Here is some code to compute the modular inverse (you can use basically any implementation):

def extended_gcd(aa, bb):
lastremainder, remainder = abs(aa), abs(bb)
x, lastx, y, lasty = 0, 1, 1, 0
while remainder:
lastremainder, (quotient, remainder) = remainder, divmod(lastremainder, remainder)
x, lastx = lastx - quotient*x, x
y, lasty = lasty - quotient*y, y
return lastremainder, lastx * (-1 if aa < 0 else 1), lasty * (-1 if bb < 0 else 1)

def modinv(a, m):
g, x, y = extended_gcd(a, m)
if g != 1:
raise ValueError
return x % m


Finally, we compute the binomial coefficient as follows

def binomial(n, k):
if n < k: return 0
return factorial(n) * modinv(factorial(n - k) * factorial(k), mod) % mod


which also requires $\mathcal{O}(\sqrt{p})$ time.
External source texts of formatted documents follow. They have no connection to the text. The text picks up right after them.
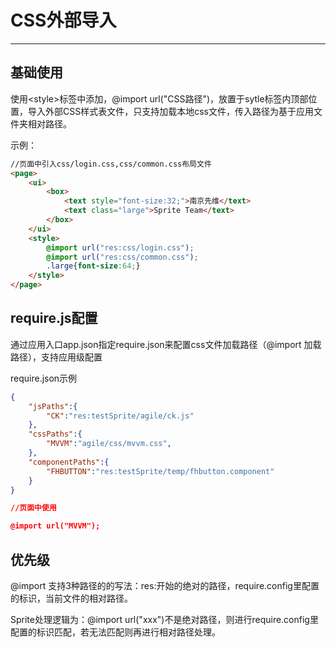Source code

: # CSS外部导入

---------



<h2 id="cid_1">基础使用</h2>

使用&lt;style&gt;标签中添加，@import url("CSS路径")，放置于sytle标签内顶部位置，导入外部CSS样式表文件，只支持加载本地css文件，传入路径为基于应用文件夹相对路径。

示例：
```html
//页面中引入css/login.css,css/common.css布局文件
<page>
	<ui>
		<box>
			<text style="font-size:32;">南京先维</text>
			<text class="large">Sprite Team</text>
		</box>
	</ui>
	<style>
		@import url("res:css/login.css");
		@import url("res:css/common.css");
		.large{font-size:64;}
	</style>
</page>
```

<h2 id="cid_2">require.js配置</h2>

通过应用入口app.json指定require.json来配置css文件加载路径（@import 加载路径），支持应用级配置


require.json示例

```json
{
	"jsPaths":{
		"CK":"res:testSprite/agile/ck.js"
	},
	"cssPaths":{
		"MVVM":"agile/css/mvvm.css",
	},
	"componentPaths":{
		"FHBUTTON":"res:testSprite/temp/fhbutton.component"
	}
}

//页面中使用

@import url("MVVM");
```

<h2 id="cid_3">优先级</h2>

@import 支持3种路径的的写法：res:开始的绝对的路径，require.config里配置的标识，当前文件的相对路径。

Sprite处理逻辑为：@import url("xxx")不是绝对路径，则进行require.config里配置的标识匹配，若无法匹配则再进行相对路径处理。
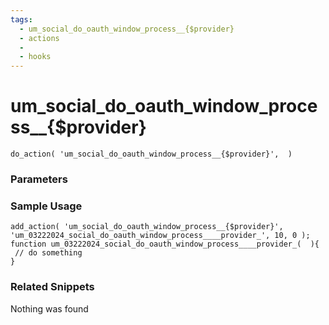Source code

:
 ```yaml
---
tags: 
  - um_social_do_oauth_window_process__{$provider}
  - actions
  - 
  - hooks
---
```

# um\_social\_do\_oauth\_window\_process\_\_{$provider}

``` php:no-line-numbers
do_action( 'um_social_do_oauth_window_process__{$provider}',  )
```
<div class='hook-sep'></div>

### Parameters

<div class='hook-sep'></div>



### Sample Usage

``` php:no-line-numbers
add_action( 'um_social_do_oauth_window_process__{$provider}', 'um_03222024_social_do_oauth_window_process____provider_', 10, 0 );
function um_03222024_social_do_oauth_window_process____provider_(  ){
 // do something
}
```
<div class='hook-sep'></div>



### Related Snippets

Nothing was found

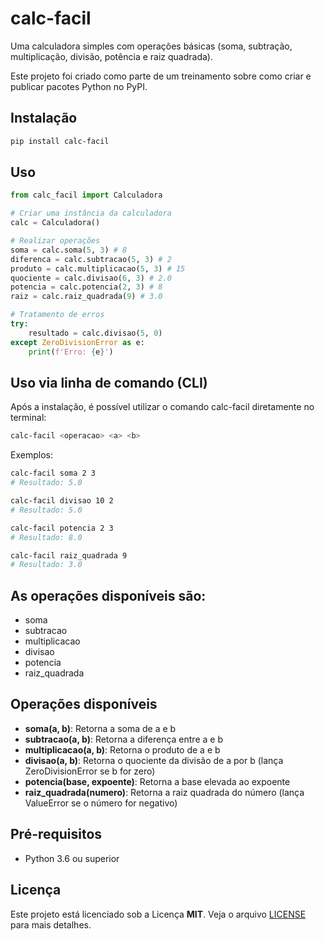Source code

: # calc-facil

Uma calculadora simples com operações básicas (soma, subtração, multiplicação, divisão, potência e raiz quadrada).

Este projeto foi criado como parte de um treinamento sobre como criar e publicar pacotes Python no PyPI.

## Instalação

```bash
pip install calc-facil
```

## Uso

```python
from calc_facil import Calculadora

# Criar uma instância da calculadora
calc = Calculadora()

# Realizar operações
soma = calc.soma(5, 3) # 8
diferenca = calc.subtracao(5, 3) # 2
produto = calc.multiplicacao(5, 3) # 15
quociente = calc.divisao(6, 3) # 2.0
potencia = calc.potencia(2, 3) # 8
raiz = calc.raiz_quadrada(9) # 3.0

# Tratamento de erros
try:
    resultado = calc.divisao(5, 0)
except ZeroDivisionError as e:
    print(f'Erro: {e}')
```

## Uso via linha de comando (CLI)

Após a instalação, é possível utilizar o comando calc-facil diretamente no terminal:

```bash
calc-facil <operacao> <a> <b>
```

Exemplos:

```bash
calc-facil soma 2 3
# Resultado: 5.0

calc-facil divisao 10 2
# Resultado: 5.0

calc-facil potencia 2 3
# Resultado: 8.0

calc-facil raiz_quadrada 9
# Resultado: 3.0
```

## As operações disponíveis são:

- soma
- subtracao
- multiplicacao
- divisao
- potencia
- raiz_quadrada

## Operações disponíveis

- **soma(a, b)**: Retorna a soma de a e b
- **subtracao(a, b)**: Retorna a diferença entre a e b
- **multiplicacao(a, b)**: Retorna o produto de a e b
- **divisao(a, b)**: Retorna o quociente da divisão de a por b (lança ZeroDivisionError se b for zero)
- **potencia(base, expoente)**: Retorna a base elevada ao expoente
- **raiz_quadrada(numero)**: Retorna a raiz quadrada do número (lança ValueError se o número for negativo)

## Pré-requisitos

- Python 3.6 ou superior

## Licença

Este projeto está licenciado sob a Licença **MIT**. Veja o arquivo [LICENSE](./LICENSE) para mais detalhes.
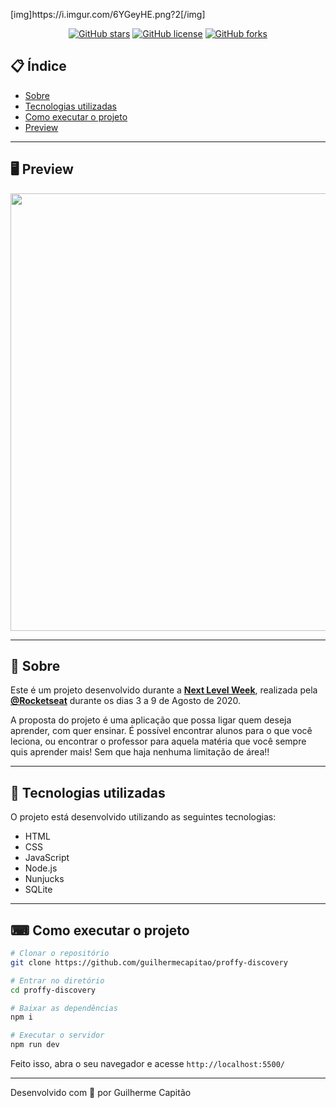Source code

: <p>
  [img]https://i.imgur.com/6YGeyHE.png?2[/img]
<div align="center">

[![GitHub stars](https://img.shields.io/github/stars/marviniDev/cinemac)](https://github.com/marviniDev/cinemac/stargazers)<space> <space>[![GitHub license](https://img.shields.io/github/license/marviniDev/cinemac)](https://github.com/marviniDev/cinemac//blob/master/LICENSE)<space> <space>[![GitHub forks](https://img.shields.io/github/forks/marviniDev/cinemac)](https://github.com/marviniDev/cinemac//network)

</div>

## 📋 Índice

- [Sobre](#-Sobre)
- [Tecnologias utilizadas](#-Tecnologias-utilizadas)
- [Como executar o projeto](#-Como-executar-o-projeto)
- [Preview](#-Preview)

---

## 🖥 Preview

<p align="center">
  <img src="https://ik.imagekit.io/capitao/Proffy/final_1596781937_urgAUoPC-.jpg" width="700" >
</p>

---

## 📖 Sobre

Este é um projeto desenvolvido durante a **[Next Level Week](https://nextlevelweek.com/)**, realizada pela **[@Rocketseat](https://github.com/Rocketseat)** durante os dias 3 a 9 de Agosto de 2020.

A proposta do projeto é uma aplicação que possa ligar quem deseja aprender, com quer ensinar. É possível encontrar alunos para o que você leciona, ou encontrar o professor para aquela matéria que você sempre quis aprender mais! Sem que haja nenhuma limitação de área!!

---

## 🚀 Tecnologias utilizadas

O projeto está desenvolvido utilizando as seguintes tecnologias:

- HTML
- CSS
- JavaScript
- Node.js
- Nunjucks
- SQLite

---

## ⌨ Como executar o projeto

```bash
# Clonar o repositório
git clone https://github.com/guilhermecapitao/proffy-discovery

# Entrar no diretório
cd proffy-discovery

# Baixar as dependências
npm i

# Executar o servidor
npm run dev
```

Feito isso, abra o seu navegador e acesse `http://localhost:5500/`

---

Desenvolvido com 💜 por Guilherme Capitão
## 6 thoughts on “Quick and dirty way to calculate large binomial coefficients in Python”

1. Charlie says:

What about using the recursive formula to avoid calculating the factorials explicitly? Something like

# def log_binomial(n,k)
# b = 1
# for i in range(1,k): b += log(n-(k-i)) – log(i)
# return b

1. Carl Löndahl says:

Yeah, why not? Nice 🙂

2. diegocaro says:

If you replace range by xrange, the script will require less memory

1. Carl Löndahl says:

True! I can’t see why you shouldn’t. I didn’t know this until now, thanks!

3. Sergey Shashkov says:

The same time, but the exact result.
And it does work for (80000 40000).

# def pow_binomial(n, k):
# ….def eratosthenes_simple_numbers(N):
# ……..yield 2
# ……..nonsimp = set()
# ……..for i in range(3, N + 1, 2):
# …………if i not in nonsimp:
# …………….nonsimp |= {j for j in range(i * i, N + 1, 2 * i)}
# …………….yield i
# ….def calc_pow_in_factorial(a, p):
# ……..res = 0
# ……..while a:
# …………a //= p
# …………res += a
# ……..return res
# ….ans = 1
# ….for p in eratosthenes_simple_numbers(n+1):
# ……..ans *= p ** (calc_pow_in_factorial(n, p) – calc_pow_in_factorial(k, p) – calc_pow_in_factorial(n – k, p))
# ….return ans

1. Carl Löndahl says:

Yes, this works very well! Thank you, I have added it to the post.